After studying philosophy at Kuwait University, al-Awadhi earned her PhD in philosophy at the University of Texas. Upon returning to Kuwait she became a professor of philosophy at Kuwait University.

== Political career ==
Al-Awadhi first stood in the 2008 general election as part of the National Democratic Alliance. She gained the highest number of votes received by a Kuwaiti woman since women were allowed to stand for the National Assembly in 2005, although she did not gain enough votes to win a seat. In the 2009 election she was elected representative for the third constituency while simultaneously becoming one of the first women to be elected to the National Assembly.

As the first Kuwaiti women in parliament, Rola Dashti and Al-Awadhi did not wear the hijab when they took their seats as MPs in the National Assembly in 2008. This decision was criticized by several Islamist MPs, including Ali al-Omair.

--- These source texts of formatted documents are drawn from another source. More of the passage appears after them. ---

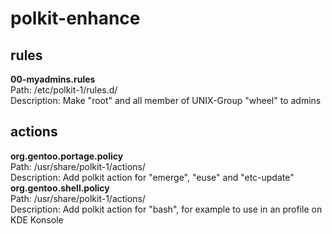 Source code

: polkit-enhance
==============
rules
-----
**00-myadmins.rules**  
Path: /etc/polkit-1/rules.d/  
Description: Make "root" and all member of UNIX-Group "wheel" to admins  

actions
-------
**org.gentoo.portage.policy**  
Path: /usr/share/polkit-1/actions/  
Description: Add polkit action for "emerge", "euse" and "etc-update"  
**org.gentoo.shell.policy**  
Path: /usr/share/polkit-1/actions/  
Description: Add polkit action for "bash", for example to use in an profile on KDE Konsole  
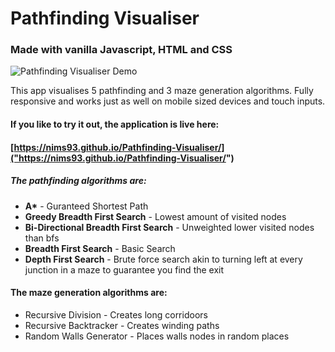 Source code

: # Pathfinding Visualiser

### Made with vanilla Javascript, HTML and CSS

![Pathfinding Visualiser Demo](src/assets/Pathfinding-Visualiser-Demo.webp)

This app visualises 5 pathfinding and 3 maze generation algorithms. Fully responsive and works just as well on mobile sized devices and touch inputs.

#### If you like to try it out, the application is live here:

#### [https://nims93.github.io/Pathfinding-Visualiser/]("https://nims93.github.io/Pathfinding-Visualiser/")

##### The pathfinding algorithms are:

- **A\*** - Guranteed Shortest Path
- **Greedy Breadth First Search** - Lowest amount of visited nodes
- **Bi-Directional Breadth First Search** - Unweighted lower visited nodes than bfs
- **Breadth First Search** - Basic Search
- **Depth First Search** - Brute force search akin to turning left at every junction in a maze to guarantee you find the exit

#### The maze generation algorithms are:

- Recursive Division - Creates long corridoors
- Recursive Backtracker - Creates winding paths
- Random Walls Generator - Places walls nodes in random places
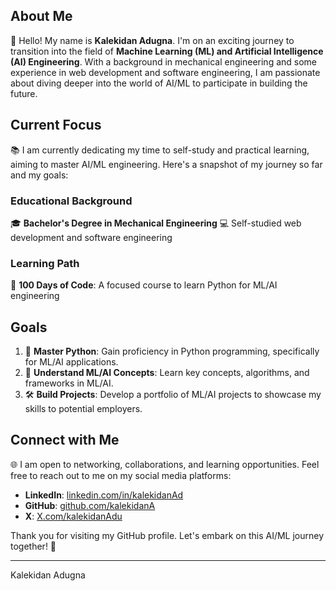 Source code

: ## About Me
👋 Hello! My name is **Kalekidan Adugna**. I'm on an exciting journey to transition into the field of **Machine Learning (ML) and Artificial Intelligence (AI) Engineering**. With a background in mechanical engineering and some experience in web development and software engineering, I am passionate about diving deeper into the world of AI/ML to participate in building the future.

## Current Focus
📚 I am currently dedicating my time to self-study and practical learning, aiming to master AI/ML engineering. Here's a snapshot of my journey so far and my goals:

### Educational Background
🎓 **Bachelor's Degree in Mechanical Engineering**
💻 Self-studied web development and software engineering

### Learning Path
🚀 **100 Days of Code**: A focused course to learn Python for ML/AI engineering

## Goals
1. 🐍 **Master Python**: Gain proficiency in Python programming, specifically for ML/AI applications.
2. 🤖 **Understand ML/AI Concepts**: Learn key concepts, algorithms, and frameworks in ML/AI.
3. 🛠️ **Build Projects**: Develop a portfolio of ML/AI projects to showcase my skills to potential employers.

## Connect with Me
🌐 I am open to networking, collaborations, and learning opportunities. Feel free to reach out to me on my social media platforms:

- **LinkedIn**: [linkedin.com/in/kalekidanAd](https://linkedin.com/in/kalekidanAd)
- **GitHub**: [github.com/kalekidanA](https://github.com/kalekidanA)
- **X**: [X.com/kalekidanAdu](https://X.com/kalekidanAdu)

Thank you for visiting my GitHub profile. Let's embark on this AI/ML journey together! 🚀

---

Kalekidan Adugna

<!---
KalekidanA/KalekidanA is a ✨ special ✨ repository because its `README.md` (this file) appears on your GitHub profile.
You can click the Preview link to take a look at your changes.
--->
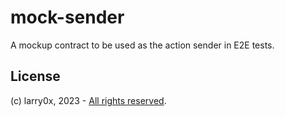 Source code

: # mock-sender

A mockup contract to be used as the action sender in E2E tests.

## License

(c) larry0x, 2023 - [All rights reserved](../../../LICENSE).

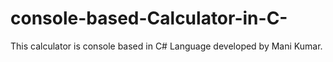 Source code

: # console-based-Calculator-in-C-
This calculator is console based in C# Language developed by Mani Kumar.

In 2009, Kuwait's top court officially ruled that veiling is optional for Kuwaiti women MPs in parliament.

Al-Awadhi lost her seat in the February 2012 election but briefly returned to parliament after the previous parliament was dissolved by the Emir in June 2012. She chose to boycott the December 2012 election in protest of the decision to reduce the number of votes per person from four to one. She chose not to stand in the 2013 election.